Ubisoft Paris was founded in 1992 in Montreuil, France, and was the first in-house studio for Ubisoft. Ubisoft Paris worked on several early Rayman games as well as its spin-off, Raving Rabbids. It became the core developer of the Tom Clancy's Ghost Recon series and the Just Dance series, one of the most successful rhythm games in the market. The studio is working on Just Dance 2019.[1]

Ubisoft Paris Mobile[edit]

Ubisoft Paris Mobile was created in 2013 and is co-located with Ubisoft Paris in Montreuil, France. The studio worked on the mobile game Assassin's Creed: Pirates.[1]

Ubisoft Bucharest[edit]

Ubisoft Bucharest in Bucharest, Romania, was founded in 1992 as Ubisoft's first in-house studio that was based outside France. Consisting of six members when it was founded, the company's main goal was to port Ubisoft's games to personal computers.
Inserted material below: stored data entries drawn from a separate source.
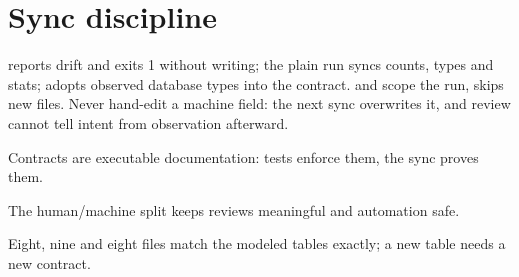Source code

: \section{Sync discipline}

 reports drift and exits 1 without writing; the plain run syncs counts, types and stats;  adopts observed database types into the contract.  and  scope the run,  skips new files. Never hand-edit a machine field: the next sync overwrites it, and review cannot tell intent from observation afterward.

\begin{keybox}
\item Contracts are executable documentation: tests enforce them, the sync proves them.
\item The human/machine split keeps reviews meaningful and automation safe.
\item Eight, nine and eight files match the modeled tables exactly; a new table needs a new contract.
\end{keybox}
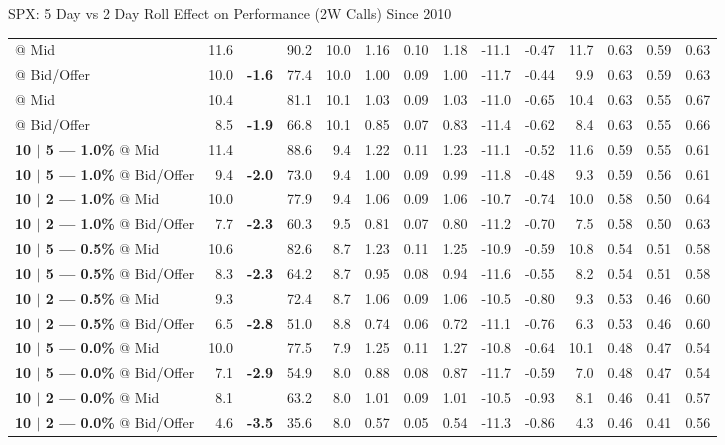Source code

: \documentclass{beamer}
\begin{document}
\begin{frame}{\normalsize SPX: 5 Day vs 2 Day Roll Effect on Performance (2W Calls) Since 2010}
{\begin{tabular}{lrcrrrrrrrrrrr}
\color{blue}{\bf 10 $|$ 5 --- 1.5\%} @ Mid & 11.6 & & 90.2 & 10.0 & 1.16 & 0.10 & 1.18 & -11.1 & -0.47 & 11.7 & 0.63 & 0.59 & 0.63\\
\color{blue}{\bf 10 $|$ 5 --- 1.5\%} @ Bid/Offer & 10.0 & {\bf \color{red} -1.6} & 77.4 & 10.0 & 1.00 & 0.09 & 1.00 & -11.7 & -0.44 & 9.9 & 0.63 & 0.59 & 0.63\\
\addlinespace
\color{blue}{\bf 10 $|$ 2 --- 1.5\%} @ Mid & 10.4 & &  81.1 & 10.1 & 1.03 & 0.09 & 1.03 & -11.0 & -0.65 & 10.4 & 0.63 & 0.55 & 0.67\\
\color{blue}{\bf 10 $|$ 2 --- 1.5\%} @ Bid/Offer & 8.5 & {\bf \color{red} -1.9} &  66.8 & 10.1 & 0.85 & 0.07 & 0.83 & -11.4 & -0.62 & 8.4 & 0.63 & 0.55 & 0.66\\
\midrule

{\bf 10 $|$ 5 --- 1.0\%} @ Mid & 11.4 & & 88.6 & 9.4 & 1.22 & 0.11 & 1.23 & -11.1 & -0.52 & 11.6 & 0.59 & 0.55 & 0.61\\
{\bf 10 $|$ 5 --- 1.0\%} @ Bid/Offer & 9.4 & {\bf \color{red} -2.0} & 73.0 & 9.4 & 1.00 & 0.09 & 0.99 & -11.8 & -0.48 & 9.3 & 0.59 & 0.56 & 0.61\\
\addlinespace
{\bf 10 $|$ 2 --- 1.0\%} @ Mid & 10.0 & &  77.9 & 9.4 & 1.06 & 0.09 & 1.06 & -10.7 & -0.74 & 10.0 & 0.58 & 0.50 & 0.64\\
{\bf 10 $|$ 2 --- 1.0\%} @ Bid/Offer & 7.7 & {\bf \color{red} -2.3} &  60.3 & 9.5 & 0.81 & 0.07 & 0.80 & -11.2 & -0.70 & 7.5 & 0.58 & 0.50 & 0.63\\
\midrule

{\bf 10 $|$ 5 --- 0.5\%} @ Mid & 10.6 & & 82.6 & 8.7 & 1.23 & 0.11 & 1.25 & -10.9 & -0.59 & 10.8 & 0.54 & 0.51 & 0.58\\
{\bf 10 $|$ 5 --- 0.5\%} @ Bid/Offer & 8.3 & {\bf \color{red} -2.3} & 64.2 & 8.7 & 0.95 & 0.08 & 0.94 & -11.6 & -0.55 & 8.2 & 0.54 & 0.51 & 0.58\\
\addlinespace
{\bf 10 $|$ 2 --- 0.5\%} @ Mid & 9.3 & &  72.4 & 8.7 & 1.06 & 0.09 & 1.06 & -10.5 & -0.80 & 9.3 & 0.53 & 0.46 & 0.60\\
{\bf 10 $|$ 2 --- 0.5\%} @ Bid/Offer & 6.5 & {\bf \color{red} -2.8} &  51.0 & 8.8 & 0.74 & 0.06 & 0.72 & -11.1 & -0.76 & 6.3 & 0.53 & 0.46 & 0.60\\
\midrule

{\bf 10 $|$ 5 --- 0.0\%} @ Mid & 10.0 & & 77.5 & 7.9 & 1.25 & 0.11 & 1.27 & -10.8 & -0.64 & 10.1 & 0.48 & 0.47 & 0.54\\
{\bf 10 $|$ 5 --- 0.0\%} @ Bid/Offer & 7.1 & {\bf \color{red} -2.9} & 54.9 & 8.0 & 0.88 & 0.08 & 0.87 & -11.7 & -0.59 & 7.0 & 0.48 & 0.47 & 0.54\\
\addlinespace
{\bf 10 $|$ 2 --- 0.0\%} @ Mid & 8.1 & &  63.2 & 8.0 & 1.01 & 0.09 & 1.01 & -10.5 & -0.93 & 8.1 & 0.46 & 0.41 & 0.57\\
{\bf 10 $|$ 2 --- 0.0\%} @ Bid/Offer & 4.6 & {\bf \color{red} -3.5} &  35.6 & 8.0 & 0.57 & 0.05 & 0.54 & -11.3 & -0.86 & 4.3 & 0.46 & 0.41 & 0.56\\
\bottomrule
\bottomrule
\end{tabular}
}

\end{frame}
\end{document}
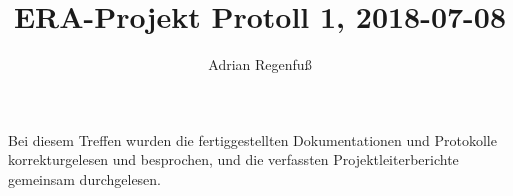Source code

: \documentclass{article}
\title{ERA-Projekt Protoll 1, 2018-07-08}
\author{Adrian Regenfuß}
\begin{document}
\maketitle

Bei diesem Treffen wurden die fertiggestellten Dokumentationen und Protokolle
korrekturgelesen und besprochen, und die verfassten Projektleiterberichte
gemeinsam durchgelesen.
\end{document}
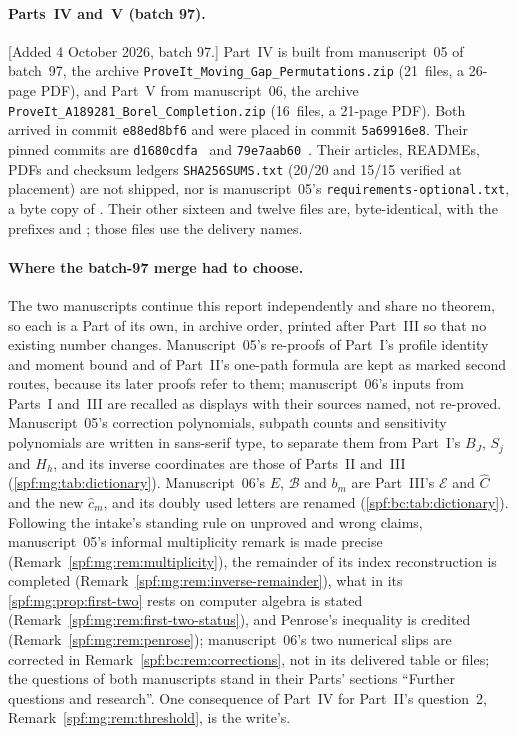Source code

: \documentclass[11pt]{article}
\numberwithin{equation}{section}
\theoremstyle{definition}
\theoremstyle{remark}
\theoremstyle{definition}
\begin{document}
\paragraph{Parts~IV and~V (batch 97).}
[Added 4 October 2026, batch 97.] Part~IV is built from manuscript~05 of
batch~97, the archive \nolinkurl{ProveIt_Moving_Gap_Permutations.zip}
(21~files, a 26-page PDF), and Part~V from manuscript~06, the archive
\nolinkurl{ProveIt_A189281_Borel_Completion.zip} (16~files, a 21-page PDF).
Both arrived in commit \texttt{e88ed8bf6} and were placed in commit
\texttt{5a69916e8}. Their pinned commits are
\texttt{d1680cdfa}~\cite{mgProveIt} and \texttt{79e7aab60}~\cite{bcProveIt}.
Their articles, READMEs, PDFs and checksum ledgers \texttt{SHA256SUMS.txt}
(20/20 and 15/15 verified at placement) are not shipped, nor is
manuscript~05's \texttt{requirements-optional.txt}, a byte copy of
. Their other sixteen and twelve
files are, byte-identical, with the prefixes  and
; those files use the delivery names.

\paragraph{Where the batch-97 merge had to choose.} The two manuscripts
continue this report independently and share no theorem, so each is a Part
of its own, in archive order, printed after Part~III so that no existing
number changes. Manuscript~05's re-proofs of Part~I's profile identity and
moment bound and of Part~II's one-path formula are kept as marked second
routes, because its later proofs refer to them; manuscript~06's inputs from
Parts~I and~III are recalled as displays with their sources named, not
re-proved. Manuscript~05's correction polynomials, subpath counts and
sensitivity polynomials are written in sans-serif type, to separate them from
Part~I's $B_J$, $S_j$ and $H_h$, and its inverse coordinates are those of
Parts~II and~III (\cref{spf:mg:tab:dictionary}). Manuscript~06's $E$,
$\mathcal B$ and $b_m$ are Part~III's $\mathcal E$ and $\widehat C$ and the
new $\hat c_m$, and its doubly used letters are renamed
(\cref{spf:bc:tab:dictionary}). Following the intake's standing rule on
unproved and wrong claims, manuscript~05's informal multiplicity remark is
made precise (Remark~\ref{spf:mg:rem:multiplicity}), the remainder of its
index reconstruction is completed (Remark~\ref{spf:mg:rem:inverse-remainder}),
what in its \cref{spf:mg:prop:first-two} rests on computer algebra is stated
(Remark~\ref{spf:mg:rem:first-two-status}), and Penrose's inequality is
credited (Remark~\ref{spf:mg:rem:penrose}); manuscript~06's two numerical
slips are corrected in Remark~\ref{spf:bc:rem:corrections}, not in its
delivered table or files; the questions of both manuscripts stand in their
Parts' sections ``Further questions and research''. One consequence of
Part~IV for Part~II's question~2, Remark~\ref{spf:mg:rem:threshold}, is the
write's.
\end{document}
It also supported other studios on the development of Assassin's Creed's multiplayer, Assassin's Creed Rogue, Just Dance, and Tom Clancy's Ghost Recon: Future Soldier.[1] A separate team in Craiova was established in September 2008 with 12 employees.[29] In December 2008, 126 employees were added to the two studios (of which 75 in Bucharest and 51 in Craiova), with the total staff count reaching around 770.[30]

Ubisoft Montpellier[edit]

Ubisoft Montpellier, formerly Ubi Pictures, was founded in 1994 as one of Ubisoft's graphics departments in Castelnau-le-Lez, France. The studio has released several successful games under Michel Ancel's direction, including Rayman and Beyond Good & Evil. The company also worked on several licensed titles, including The Adventures of Tintin: The Secret of the Unicorn and Peter Jackson's King Kong, and collaborated with Eric Chahi on From Dust.[31] The studio also developed the UbiArt Framework engine, used in titles like Rayman Origins, Rayman Legends and Valiant Hearts: The Great War.[32] The company is working on Beyond Good and Evil 2 and Space Junkies.[1]

1492 Studio[edit]

1492 Studio was founded in Vailhauquès, France, in 2014 by Claire and Thibaud Zamora and acquired by Ubisoft in February 2018. The studio developed Is it Love?, a free-to-play episodic mobile game.[1]

Ubisoft Annecy[edit]

Ubisoft Annecy was established in 1996 in Annecy, France, and their first game was Rayman 2: The Great Escape for PlayStation 2. Annecy developed the multiplayer portion of many Ubisoft games, including the Tom Clancy's Splinter Cell series and the Assassin's Creed series. Their first title as a lead developer was Steep, an open world winter sports game released in late 2016.[1] The studio was previously known as Ubisoft Simulations.[33][34] The studio is also working on Tom Clancy's The Division 2 with Massive Entertainment.[1]

Ubisoft Milan[edit]

Ubisoft Milan was founded in 1998 in Milan, Italy. The studio's initial focus was to develop handheld titles, and it brought Rayman to Game Boy Color and Lara Croft Tomb Raider: The Prophecy to Game Boy Advance. The Milan studio also served as a support studio for Ubisoft, assisting other studios on many games, such as Beyond Good & Evil, Tom Clancy's Rainbow Six: Rogue Spear, Tom Clancy's Rainbow Six 3: Athena Sword, Tom Clancy's Splinter Cell: Chaos Theory, Assassin's Creed III: Liberation, and Assassin's Creed Rogue, and is a core developer of the Just Dance series. The studio's focus then shifted to develop games that require motion control, including MotionSports and Raving Rabbids: Alive and Kicking with the Barcelona studio and the Paris studio, respectively.[1] The studio was the lead developer of the company's first Nintendo Switch exclusive game, Mario + Rabbids Kingdom Battle, together with Ubisoft Paris,[35] and is working on downloadable content for that game.[1]

Ubisoft Barcelona[edit]

Ubisoft Barcelona building

Ubisoft Barcelona was founded in 1998 and is based in Sant Cugat del Vallès, Spain. The team's early focus laid on racing games, until their focus shifted to develop casual games such as Your Shape for Wii. The Barcelona studio also served as a support studio, working on titles such as Tom Clancy's Rainbow Six Siege and Raving Rabbids. The studio also worked with Red Storm Entertainment on Star Trek: Bridge Crew.[1]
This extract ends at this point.